Combining entacapone with levodopa/DDCI improves clinical status and quality of life in Parkinson’s Disease (PD) patients experiencing wearing-off,regardless of the dosing frequency: results of a large multicentre open-label study

Summary. The efficacy of entacapone and its impact on patient quality of life (QOL) was investigated in an open-label study of 899 patients with idiopathic Parkinsons Disease (PD) experiencing wearing-off fluctuations. Patients were divided into 3 groups (3, 4 or 5 doses daily) based on their current levodopa dosage frequency. Patients received 200mg entacapone with each levodopa/dopa-decarboxylase inhibitor (DDCI) dose, while continuing their same levodopa/DDCI dosage regimen for 4 weeks.
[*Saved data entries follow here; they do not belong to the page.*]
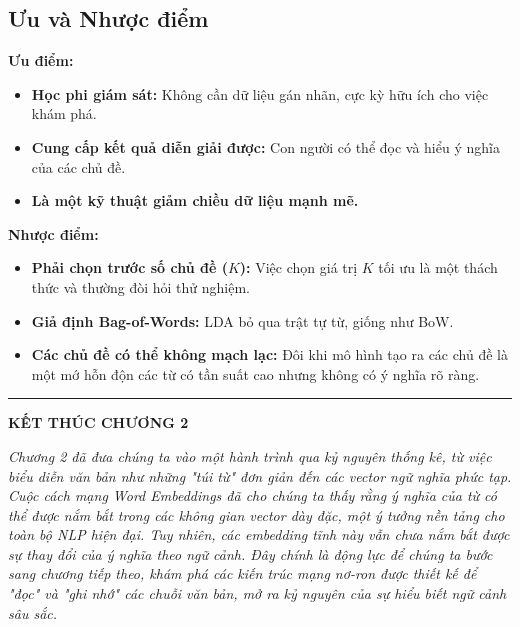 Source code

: \subsection{Ưu và Nhược điểm}
\begin{tcolorbox}[
    title=Đánh giá mô hình LDA,
    colback=blue!5!white, colframe=blue!50!black, fonttitle=\bfseries
]
\textbf{Ưu điểm:}
\begin{itemize}
    \item \textbf{Học phi giám sát:} Không cần dữ liệu gán nhãn, cực kỳ hữu ích cho việc khám phá.
    \item \textbf{Cung cấp kết quả diễn giải được:} Con người có thể đọc và hiểu ý nghĩa của các chủ đề.
    \item \textbf{Là một kỹ thuật giảm chiều dữ liệu mạnh mẽ.}
\end{itemize}
\textbf{Nhược điểm:}
\begin{itemize}
    \item \textbf{Phải chọn trước số chủ đề ($K$):} Việc chọn giá trị $K$ tối ưu là một thách thức và thường đòi hỏi thử nghiệm.
    \item \textbf{Giả định Bag-of-Words:} LDA bỏ qua trật tự từ, giống như BoW.
    \item \textbf{Các chủ đề có thể không mạch lạc:} Đôi khi mô hình tạo ra các chủ đề là một mớ hỗn độn các từ có tần suất cao nhưng không có ý nghĩa rõ ràng.
\end{itemize}
\end{tcolorbox}

\bigskip
\hrule
\bigskip

\begin{center}
    \textbf{\Large KẾT THÚC CHƯƠNG 2}
\end{center}

\textit{Chương 2 đã đưa chúng ta vào một hành trình qua kỷ nguyên thống kê, từ việc biểu diễn văn bản như những "túi từ" đơn giản đến các vector ngữ nghĩa phức tạp. Cuộc cách mạng Word Embeddings đã cho chúng ta thấy rằng ý nghĩa của từ có thể được nắm bắt trong các không gian vector dày đặc, một ý tưởng nền tảng cho toàn bộ NLP hiện đại. Tuy nhiên, các embedding tĩnh này vẫn chưa nắm bắt được sự thay đổi của ý nghĩa theo ngữ cảnh. Đây chính là động lực để chúng ta bước sang chương tiếp theo, khám phá các kiến trúc mạng nơ-ron được thiết kế để "đọc" và "ghi nhớ" các chuỗi văn bản, mở ra kỷ nguyên của sự hiểu biết ngữ cảnh sâu sắc.} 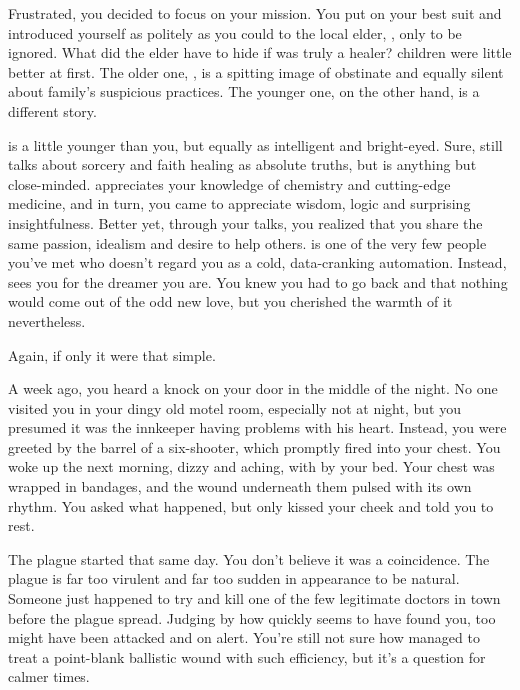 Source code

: \documentclass[char]{Pestilence}
\begin{document}
Frustrated, you decided to focus on your mission. You put on your best suit and introduced yourself as politely as you could to the local elder, \cElder{\intro}, only to be ignored. What did the elder have to hide if \cElder{\they} was truly a healer? \cElder{\Their} children were little better at first. The older one, \cApprentice{}, is a spitting image of \cApprentice{\their} obstinate \cElder{\parent} and equally silent about \cApprentice{\their} family's suspicious practices. The younger one, on the other hand, is a different story.

\cRebel{} is a little younger than you, but equally as intelligent and bright-eyed. Sure, \cRebel{\they} still talks about sorcery and faith healing as absolute truths, but \cRebel{\they} is anything but close-minded. \cRebel{} appreciates your knowledge of chemistry and cutting-edge medicine, and in turn, you came to appreciate \cRebel{\their} wisdom, logic and surprising insightfulness. Better yet, through your talks, you realized that you share the same passion, idealism and desire to help others. \cRebel{} is one of the very few people you've met who doesn't regard you as a cold, data-cranking automation. Instead, \cRebel{\they} sees you for the dreamer you are. You knew you had to go back and that nothing would come out of the odd new love, but you cherished the warmth of it nevertheless.

Again, if only it were that simple. 

A week ago, you heard a knock on your door in the middle of the night. No one visited you in your dingy old motel room, especially not at night, but you presumed it was the innkeeper having problems with his heart. Instead, you were greeted by the barrel of a six-shooter, which promptly fired into your chest. You woke up the next morning, dizzy and aching, with \cRebel{} by your bed. Your chest was wrapped in bandages, and the wound underneath them pulsed with its own rhythm. You asked \cRebel{} what happened, but \cRebel{\they} only kissed your cheek and told you to rest.

The plague started that same day. You don't believe it was a coincidence. The plague is far too virulent and far too sudden in appearance to be natural. Someone just happened to try and kill one of the few legitimate doctors in town before the plague spread. Judging by how quickly \cRebel{} seems to have found you, \cRebel{\they} too might have been attacked and on alert. You're still not sure how \cRebel{} managed to treat a point-blank ballistic wound with such efficiency, but it's a question for calmer times. 
\end{document}
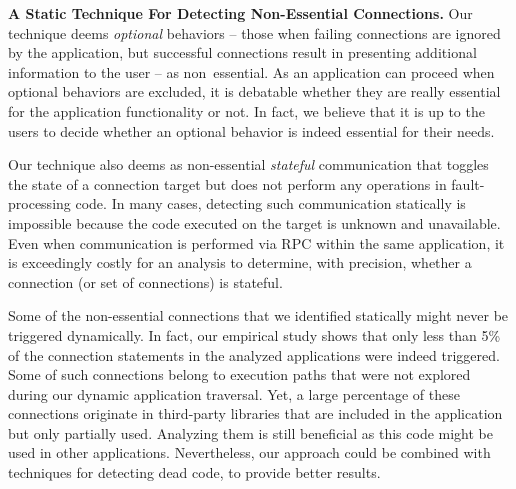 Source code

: \vspace{0.05in}
\noindent 
{\bf A Static Technique For Detecting Non-Essential Connections.}
Our technique deems \emph{optional} behaviors -- those when failing connections are ignored by the application, but successful connections result in presenting additional information to the user -- as non~essential. 
As an application can proceed when optional behaviors are excluded, it is debatable whether they are really essential for the application functionality or not. 
In fact, we believe that it is up to the users to decide whether an optional behavior is indeed essential for their needs. 

Our technique also deems as non-essential \emph{stateful} communication that toggles
the state of a connection target but does not perform any operations in
fault-processing code. In many cases, detecting such
communication statically is impossible because the code executed on
the target is unknown and unavailable.  Even when communication is
performed via RPC within the same application, it is exceedingly
costly for an analysis to determine, with precision, whether a
connection (or set of connections) is stateful. 
 
Some of the non-essential connections that we identified statically might never be triggered dynamically. In fact, our empirical study shows that only less than 5\% of the connection statements in the analyzed applications were indeed triggered.
Some of such connections belong to execution paths that were not explored during our dynamic application traversal.
Yet, a large percentage of these connections originate in  
third-party libraries that are included in the application but only partially used. 
Analyzing them is still beneficial as this code might be used in other applications.
Nevertheless, our approach could be combined with techniques for detecting dead code, to provide better results.

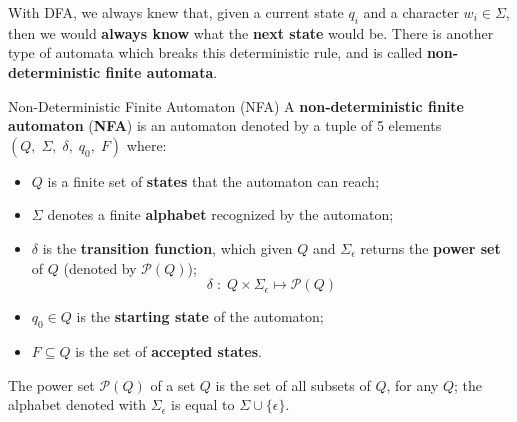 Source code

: With DFA, we always knew that, given a current state $q_i$ and a character $w_i \in \Sigma$, then we would \textbf{always know} what the \textbf{next state} would be. There is another type of automata which breaks this deterministic rule, and is called \textbf{non-deterministic finite automata}.

\begin{definition}{Non-Deterministic Finite Automaton (NFA)}
    A \textbf{non-deterministic finite automaton} (\textbf{NFA}) is an automaton denoted by a tuple of 5 elements $(Q, \; \Sigma, \; \delta, \; q_{0}, \; F)$ where:
    \begin{itemize}
        \item $Q$ is a finite set of \textbf{states} that the automaton can reach;
        \item $\Sigma$ denotes a finite \textbf{alphabet} recognized by the automaton;
        \item $\delta$ is the \textbf{transition function}, which given $Q$ and $\Sigma_\epsilon$ returns the \textbf{power set} of $Q$ (denoted by $\mathcal{P}(Q)$);
        \[ \delta \; : \; Q \times \Sigma_\epsilon \longmapsto \mathcal{P}(Q) \]

        \item $q_{0} \in Q$ is the \textbf{starting state} of the automaton;
        \item $F \subseteq Q$ is the set of \textbf{accepted states}.
    \end{itemize}

    \noindent The power set $\mathcal{P}(Q)$ of a set $Q$ is the set of all subsets of $Q$, for any $Q$; the alphabet denoted with $\Sigma_\epsilon$ is equal to $\Sigma \cup \{ \epsilon \}$.
\end{definition}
Primary efficacy measure was the Investigators Clinical Global Impression of Change (CGIC). Patient QoL was assessed using the validated 8-item Parkinsons Disease Questionnaire (PDQ-8). Investigators CGIC revealed that 76.5% of entacapone treated patients experienced an improvement in global status after 4 weeks. Treatment with entacapone was also associated with improvement in patient QoL, with a mean reduction (improvement) in PDQ-8 score of 1.8 from baseline. This study confirms and extends the results of earlier studies demonstrating that, independent of dosing frequency, completing levodopa/DDCI therapy with entacapone provides clinically relevant improvements in global status and QoL in PD patients experiencing wearing-off on their current levodopa dosing frequency.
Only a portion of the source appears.